Thyroglossal duct cyst carcinoma (TDCC)
Rare; almost always papillary thyroid carcinoma. Sistrunk procedure alone is curative for most cases confined to the cyst without gross extrathyroidal extension or lymph node involvement. Thyroid evaluation and ultrasound mandatory. Concurrent thyroidectomy (60252, 21.46 wRVU or 60254, 27.71 wRVU) is considered when thyroid pathology is present or per institutional protocol — not routinely for all TDCC.
Charting Tips
- Confirm normal thyroid gland location on preoperative ultrasound before any surgery — ectopic thyroid mimics TGDC and excision can cause permanent hypothyroidism
- Document central hyoid bone length removed (standard is approximately 1-1.5 cm)
- State that tract was followed through tongue base musculature to foramen cecum with a core of musculature excised — this is the key step distinguishing Sistrunk from simple cyst excision and drives the reduced recurrence rate
- Document whether pharynx was entered and if so, how the opening was closed (2-3 absorbable sutures)
- Note cyst integrity — intact excision is preferred. If entered, confirm all capsule was removed
- Mark the specimen with suture for orientation (superior = cephalad end); assists pathology in evaluating superior margin
- For recurrent cases, document extent of prior excision and current dissection relative to prior scar
Billing Tips
- Bill 60280 for excision of thyroglossal duct cyst or sinus (6.01 wRVU, 90-day global). Bill 60281 for excision of recurrent thyroglossal duct cyst or sinus (8.60 wRVU). Use 60281 any time the patient has had a prior excision, regardless of how long ago or where it was performed. Document prior surgery explicitly.
- The Sistrunk procedure — cyst excision, central hyoid segment, and tract through tongue base to foramen cecum — is all bundled in 60280/60281. Do not separately bill hyoid bone excision or tract dissection.
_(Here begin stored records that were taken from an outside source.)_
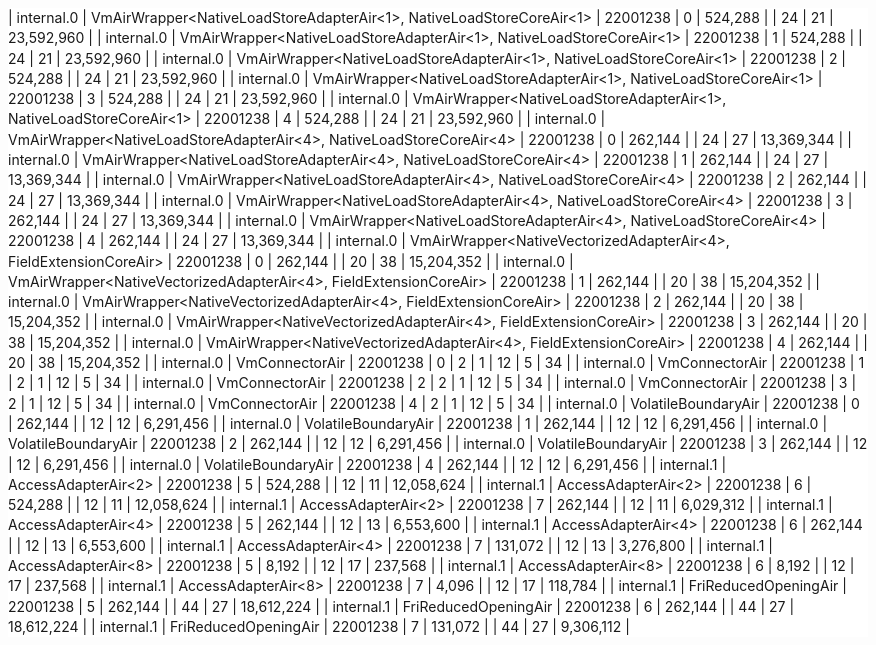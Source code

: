 | internal.0 | VmAirWrapper<NativeLoadStoreAdapterAir<1>, NativeLoadStoreCoreAir<1> | 22001238 | 0 | 524,288 |  | 24 | 21 | 23,592,960 | 
| internal.0 | VmAirWrapper<NativeLoadStoreAdapterAir<1>, NativeLoadStoreCoreAir<1> | 22001238 | 1 | 524,288 |  | 24 | 21 | 23,592,960 | 
| internal.0 | VmAirWrapper<NativeLoadStoreAdapterAir<1>, NativeLoadStoreCoreAir<1> | 22001238 | 2 | 524,288 |  | 24 | 21 | 23,592,960 | 
| internal.0 | VmAirWrapper<NativeLoadStoreAdapterAir<1>, NativeLoadStoreCoreAir<1> | 22001238 | 3 | 524,288 |  | 24 | 21 | 23,592,960 | 
| internal.0 | VmAirWrapper<NativeLoadStoreAdapterAir<1>, NativeLoadStoreCoreAir<1> | 22001238 | 4 | 524,288 |  | 24 | 21 | 23,592,960 | 
| internal.0 | VmAirWrapper<NativeLoadStoreAdapterAir<4>, NativeLoadStoreCoreAir<4> | 22001238 | 0 | 262,144 |  | 24 | 27 | 13,369,344 | 
| internal.0 | VmAirWrapper<NativeLoadStoreAdapterAir<4>, NativeLoadStoreCoreAir<4> | 22001238 | 1 | 262,144 |  | 24 | 27 | 13,369,344 | 
| internal.0 | VmAirWrapper<NativeLoadStoreAdapterAir<4>, NativeLoadStoreCoreAir<4> | 22001238 | 2 | 262,144 |  | 24 | 27 | 13,369,344 | 
| internal.0 | VmAirWrapper<NativeLoadStoreAdapterAir<4>, NativeLoadStoreCoreAir<4> | 22001238 | 3 | 262,144 |  | 24 | 27 | 13,369,344 | 
| internal.0 | VmAirWrapper<NativeLoadStoreAdapterAir<4>, NativeLoadStoreCoreAir<4> | 22001238 | 4 | 262,144 |  | 24 | 27 | 13,369,344 | 
| internal.0 | VmAirWrapper<NativeVectorizedAdapterAir<4>, FieldExtensionCoreAir> | 22001238 | 0 | 262,144 |  | 20 | 38 | 15,204,352 | 
| internal.0 | VmAirWrapper<NativeVectorizedAdapterAir<4>, FieldExtensionCoreAir> | 22001238 | 1 | 262,144 |  | 20 | 38 | 15,204,352 | 
| internal.0 | VmAirWrapper<NativeVectorizedAdapterAir<4>, FieldExtensionCoreAir> | 22001238 | 2 | 262,144 |  | 20 | 38 | 15,204,352 | 
| internal.0 | VmAirWrapper<NativeVectorizedAdapterAir<4>, FieldExtensionCoreAir> | 22001238 | 3 | 262,144 |  | 20 | 38 | 15,204,352 | 
| internal.0 | VmAirWrapper<NativeVectorizedAdapterAir<4>, FieldExtensionCoreAir> | 22001238 | 4 | 262,144 |  | 20 | 38 | 15,204,352 | 
| internal.0 | VmConnectorAir | 22001238 | 0 | 2 | 1 | 12 | 5 | 34 | 
| internal.0 | VmConnectorAir | 22001238 | 1 | 2 | 1 | 12 | 5 | 34 | 
| internal.0 | VmConnectorAir | 22001238 | 2 | 2 | 1 | 12 | 5 | 34 | 
| internal.0 | VmConnectorAir | 22001238 | 3 | 2 | 1 | 12 | 5 | 34 | 
| internal.0 | VmConnectorAir | 22001238 | 4 | 2 | 1 | 12 | 5 | 34 | 
| internal.0 | VolatileBoundaryAir | 22001238 | 0 | 262,144 |  | 12 | 12 | 6,291,456 | 
| internal.0 | VolatileBoundaryAir | 22001238 | 1 | 262,144 |  | 12 | 12 | 6,291,456 | 
| internal.0 | VolatileBoundaryAir | 22001238 | 2 | 262,144 |  | 12 | 12 | 6,291,456 | 
| internal.0 | VolatileBoundaryAir | 22001238 | 3 | 262,144 |  | 12 | 12 | 6,291,456 | 
| internal.0 | VolatileBoundaryAir | 22001238 | 4 | 262,144 |  | 12 | 12 | 6,291,456 | 
| internal.1 | AccessAdapterAir<2> | 22001238 | 5 | 524,288 |  | 12 | 11 | 12,058,624 | 
| internal.1 | AccessAdapterAir<2> | 22001238 | 6 | 524,288 |  | 12 | 11 | 12,058,624 | 
| internal.1 | AccessAdapterAir<2> | 22001238 | 7 | 262,144 |  | 12 | 11 | 6,029,312 | 
| internal.1 | AccessAdapterAir<4> | 22001238 | 5 | 262,144 |  | 12 | 13 | 6,553,600 | 
| internal.1 | AccessAdapterAir<4> | 22001238 | 6 | 262,144 |  | 12 | 13 | 6,553,600 | 
| internal.1 | AccessAdapterAir<4> | 22001238 | 7 | 131,072 |  | 12 | 13 | 3,276,800 | 
| internal.1 | AccessAdapterAir<8> | 22001238 | 5 | 8,192 |  | 12 | 17 | 237,568 | 
| internal.1 | AccessAdapterAir<8> | 22001238 | 6 | 8,192 |  | 12 | 17 | 237,568 | 
| internal.1 | AccessAdapterAir<8> | 22001238 | 7 | 4,096 |  | 12 | 17 | 118,784 | 
| internal.1 | FriReducedOpeningAir | 22001238 | 5 | 262,144 |  | 44 | 27 | 18,612,224 | 
| internal.1 | FriReducedOpeningAir | 22001238 | 6 | 262,144 |  | 44 | 27 | 18,612,224 | 
| internal.1 | FriReducedOpeningAir | 22001238 | 7 | 131,072 |  | 44 | 27 | 9,306,112 |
- CPT 60000 (incision and drainage of infected thyroglossal duct cyst, 1.76 wRVU, 10-day global) applies when I&D is performed for acute infection, typically as a staged procedure before definitive excision 4-6 weeks later. If I&D and excision are performed at separate sessions, bill 60000 for the I&D and 60280 for the definitive excision.
- If infection or abscess is present at the time of excision (not staged I&D), document it — this increases operative complexity and supports modifier -22 if the dissection is substantially more difficult. To justify -22, document total operative time compared to typical, specific reason for increased difficulty, and describe the extra work performed.
- Concurrent thyroidectomy for thyroglossal duct cyst carcinoma (TDCC): use 60252 (total thyroidectomy for malignancy with limited neck dissection, 21.46 wRVU) or 60254 (extensive thyroid surgery, 27.71 wRVU) when thyroidectomy is indicated based on thyroid findings. Do not use 60240 (total thyroidectomy for benign disease, 14.66 wRVU) for malignancy. Sistrunk procedure alone is curative for most TDCC cases (papillary carcinoma confined to the cyst, no extrathyroidal extension, normal thyroid); concurrent thyroidectomy is reserved for cases with thyroid pathology or per institutional protocol.
- 90-day global period: wound checks, suture removal, and routine follow-up are bundled. Recurrence requiring re-excision within 90 days uses modifier -78. Recurrence after 90 days uses 60281.
General coding reference. Verify with your institution’s billing department before submitting claims.